▶ **Activity**
Report back every line in the data that includes the string "perpendicular".
Material provided Start Marker
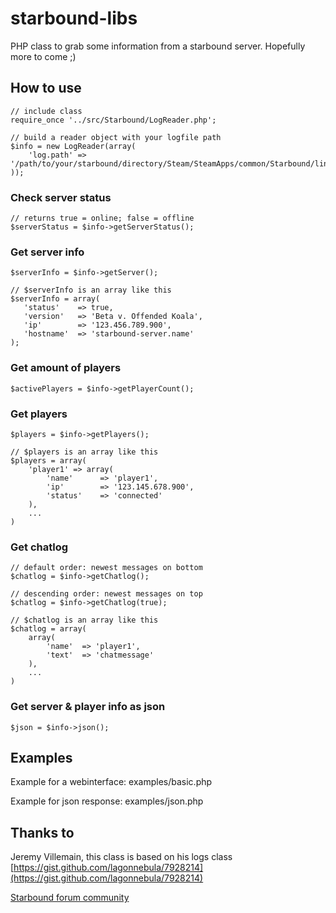 starbound-libs
==============

PHP class to grab some information from a starbound server. Hopefully more to come ;)


How to use
----------
  
```
// include class
require_once '../src/Starbound/LogReader.php';

// build a reader object with your logfile path
$info = new LogReader(array(
    'log.path' => '/path/to/your/starbound/directory/Steam/SteamApps/common/Starbound/linux64'
));

```


### Check server status

```
// returns true = online; false = offline
$serverStatus = $info->getServerStatus();
```

### Get server info
  
```
$serverInfo = $info->getServer();

// $serverInfo is an array like this
$serverInfo = array(
   'status'    => true,
   'version'   => 'Beta v. Offended Koala',
   'ip'        => '123.456.789.900',
   'hostname'  => 'starbound-server.name'
);
```

### Get amount of players

```
$activePlayers = $info->getPlayerCount();
```

### Get players

```
$players = $info->getPlayers();

// $players is an array like this
$players = array(
    'player1' => array(
        'name'      => 'player1',
        'ip'        => '123.145.678.900',
        'status'    => 'connected'
    ),
    ...
)
```

### Get chatlog

```
// default order: newest messages on bottom
$chatlog = $info->getChatlog();

// descending order: newest messages on top
$chatlog = $info->getChatlog(true);

// $chatlog is an array like this
$chatlog = array(
    array(
        'name'  => 'player1',
        'text'  => 'chatmessage'
    ),
    ...
)
```

### Get server & player info as json

```
$json = $info->json();
```

Examples
--------

Example for a webinterface: examples/basic.php

Example for json response: examples/json.php


Thanks to
---------

Jeremy Villemain, this class is based on his logs class  
[https://gist.github.com/lagonnebula/7928214](https://gist.github.com/lagonnebula/7928214)

[Starbound forum community](http://community.playstarbound.com/)
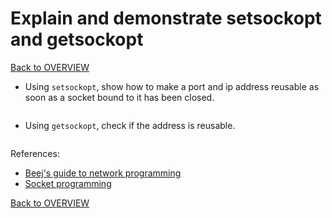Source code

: # Explain and demonstrate setsockopt and getsockopt

[Back to OVERVIEW](../../README.md)

- Using `setsockopt`, show how to make a port and ip address reusable as soon as a socket bound to it has been closed.

    ```c

    ```

- Using `getsockopt`, check if the address is reusable.

    ```c

    ```


References:

- [Beej's guide to network programming](https://beej.us/guide/bgnet/html/)
- [Socket programming](https://www.geeksforgeeks.org/socket-programming-cc/)

[Back to OVERVIEW](../../README.md)
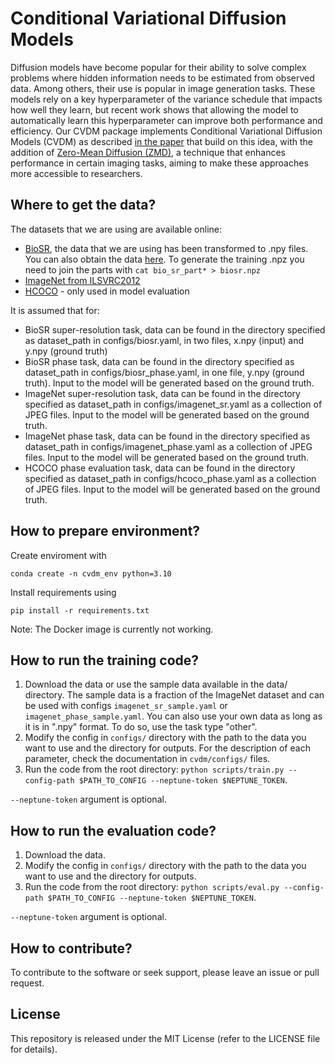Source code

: # Conditional Variational Diffusion Models

Diffusion models have become popular for their ability to solve complex problems where hidden information needs to be estimated from observed data. Among others, their use is popular in image generation tasks. These models rely on a key hyperparameter of the variance schedule that impacts how well they learn, but recent work shows that allowing the model to automatically learn this hyperparameter can improve both performance and efficiency. Our CVDM package implements Conditional Variational Diffusion Models (CVDM) as described [in the paper](https://arxiv.org/abs/2312.02246) that build on this idea, with the addition of [Zero-Mean Diffusion (ZMD)](https://arxiv.org/pdf/2406.04388), a technique that enhances performance in certain imaging tasks, aiming to make these approaches more accessible to researchers.

## Where to get the data?

The datasets that we are using are available online:
- [BioSR](https://github.com/qc17-THU/DL-SR), the data that we are using has been transformed to .npy files. You can also obtain the data [here](https://drive.google.com/drive/folders/1ZMLAZo4AGX4QASEyd3MGf8LE2B_Bne04?usp=sharing). To generate the training .npz you need to join the parts with 
```cat bio_sr_part* > biosr.npz```
- [ImageNet from ILSVRC2012](https://www.image-net.org/challenges/LSVRC/2012/)
- [HCOCO](https://github.com/bcmi/Image-Harmonization-Dataset-iHarmony4?tab=readme-ov-file) - only used in model evaluation

It is assumed that for:
- BioSR super-resolution task, data can be found in the directory specified as dataset_path in configs/biosr.yaml, in two files, x.npy (input) and y.npy (ground truth)
- BioSR phase task, data can be found in the directory specified as dataset_path in configs/biosr_phase.yaml, in one file, y.npy (ground truth). Input to the model will be generated based on the ground truth.
- ImageNet super-resolution task, data can be found in the directory specified as dataset_path in configs/imagenet_sr.yaml as a collection of JPEG files. Input to the model will be generated based on the ground truth.
- ImageNet phase task, data can be found in the directory specified as dataset_path in configs/imagenet_phase.yaml as a collection of JPEG files. Input to the model will be generated based on the ground truth.
- HCOCO phase evaluation task, data can be found in the directory specified as dataset_path in configs/hcoco_phase.yaml as a collection of JPEG files. Input to the model will be generated based on the ground truth.

## How to prepare environment?
Create enviroment with
 ```
conda create -n cvdm_env python=3.10
```

Install requirements using
```
pip install -r requirements.txt
```

Note: The Docker image is currently not working. 

## How to run the training code?

1. Download the data or use the sample data available in the data/ directory. The sample data is a fraction of the ImageNet dataset and can be used with configs `imagenet_sr_sample.yaml` or `imagenet_phase_sample.yaml`. You can also use your own data as long as it is in ".npy" format. To do so, use the task type "other".
2. Modify the config in `configs/` directory with the path to the data you want to use and the directory for outputs. For the description of each parameter, check the documentation in `cvdm/configs/` files.
3. Run the code from the root directory: `python scripts/train.py --config-path $PATH_TO_CONFIG --neptune-token $NEPTUNE_TOKEN`.

`--neptune-token` argument is optional.


## How to run the evaluation code?

1. Download the data. 
1. Modify the config in `configs/` directory with the path to the data you want to use and the directory for outputs.
2. Run the code from the root directory: `python scripts/eval.py --config-path $PATH_TO_CONFIG --neptune-token $NEPTUNE_TOKEN`.

`--neptune-token` argument is optional.

## How to contribute?

To contribute to the software or seek support, please leave an issue or pull request.

## License
This repository is released under the MIT License (refer to the LICENSE file for details).

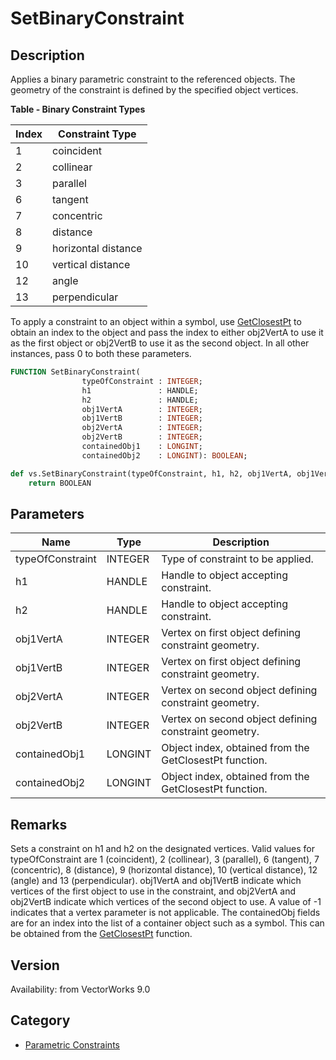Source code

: # SetBinaryConstraint

## Description
Applies a binary parametric constraint to the referenced objects. The geometry of the constraint is defined by the specified object vertices. 

**Table - Binary Constraint Types**

| Index | Constraint Type      |
|-------|---------------------|
| 1     | coincident          |
| 2     | collinear           |
| 3     | parallel            |
| 6     | tangent             |
| 7     | concentric          |
| 8     | distance            |
| 9     | horizontal distance |
| 10    | vertical distance   |
| 12    | angle               |
| 13    | perpendicular       |

To apply a constraint to an object within a symbol, use [GetClosestPt](GetClosestPt.md) to obtain an index to the object and pass the index to either obj2VertA to use it as the first object or obj2VertB to use it as the second object. In all other instances, pass 0 to both these parameters.

```pascal
FUNCTION SetBinaryConstraint(
				typeOfConstraint : INTEGER;
				h1               : HANDLE;
				h2               : HANDLE;
				obj1VertA        : INTEGER;
				obj1VertB        : INTEGER;
				obj2VertA        : INTEGER;
				obj2VertB        : INTEGER;
				containedObj1    : LONGINT;
				containedObj2    : LONGINT): BOOLEAN;
```

```python
def vs.SetBinaryConstraint(typeOfConstraint, h1, h2, obj1VertA, obj1VertB, obj2VertA, obj2VertB, containedObj1, containedObj2):
    return BOOLEAN
```

## Parameters
|Name|Type|Description|
|---|---|---|
|typeOfConstraint|INTEGER|Type of constraint to be applied.|
|h1|HANDLE|Handle to object accepting constraint.|
|h2|HANDLE|Handle to object accepting constraint.|
|obj1VertA|INTEGER|Vertex on first object defining constraint geometry.|
|obj1VertB|INTEGER|Vertex on first object defining constraint geometry.|
|obj2VertA|INTEGER|Vertex on second object defining constraint geometry.|
|obj2VertB|INTEGER|Vertex on second object defining constraint geometry.|
|containedObj1|LONGINT|Object index, obtained from the GetClosestPt function.|
|containedObj2|LONGINT|Object index, obtained from the GetClosestPt function.|

## Remarks
Sets a constraint on h1 and h2 on the designated vertices.  Valid values for typeOfConstraint are 1 (coincident), 2 (collinear), 3 (parallel), 6 (tangent), 7 (concentric), 8 (distance), 9 (horizontal distance), 10 (vertical distance), 12 (angle) and 13 (perpendicular).  obj1VertA and obj1VertB indicate which vertices of the first object to use in the constraint, and obj2VertA and obj2VertB indicate which vertices of the second object to use.  A value of -1 indicates that a vertex parameter is not applicable. The containedObj fields are for an index into the list of a container object such as a symbol.  This can be obtained from the [GetClosestPt](GetClosestPt.md) function.

## Version
Availability: from VectorWorks 9.0

## Category
* [Parametric Constraints](../Categories/Parametric%20Constraints.md)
Material provided End Marker
▶ **Reply to the exercise**
| 13    | perpendicular       |
Sets a constraint on h1 and h2 on the designated vertices.  Valid values for typeOfConstraint are 1 (coincident), 2 (collinear), 3 (parallel), 6 (tangent), 7 (concentric), 8 (distance), 9 (horizontal distance), 10 (vertical distance), 12 (angle) and 13 (perpendicular).  obj1VertA and obj1VertB indicate which vertices of the first object to use in the constraint, and obj2VertA and obj2VertB indicate which vertices of the second object to use.  A value of -1 indicates that a vertex parameter is not applicable. The containedObj fields are for an index into the list of a container object such as a symbol.  This can be obtained from the [GetClosestPt](GetClosestPt.md) function.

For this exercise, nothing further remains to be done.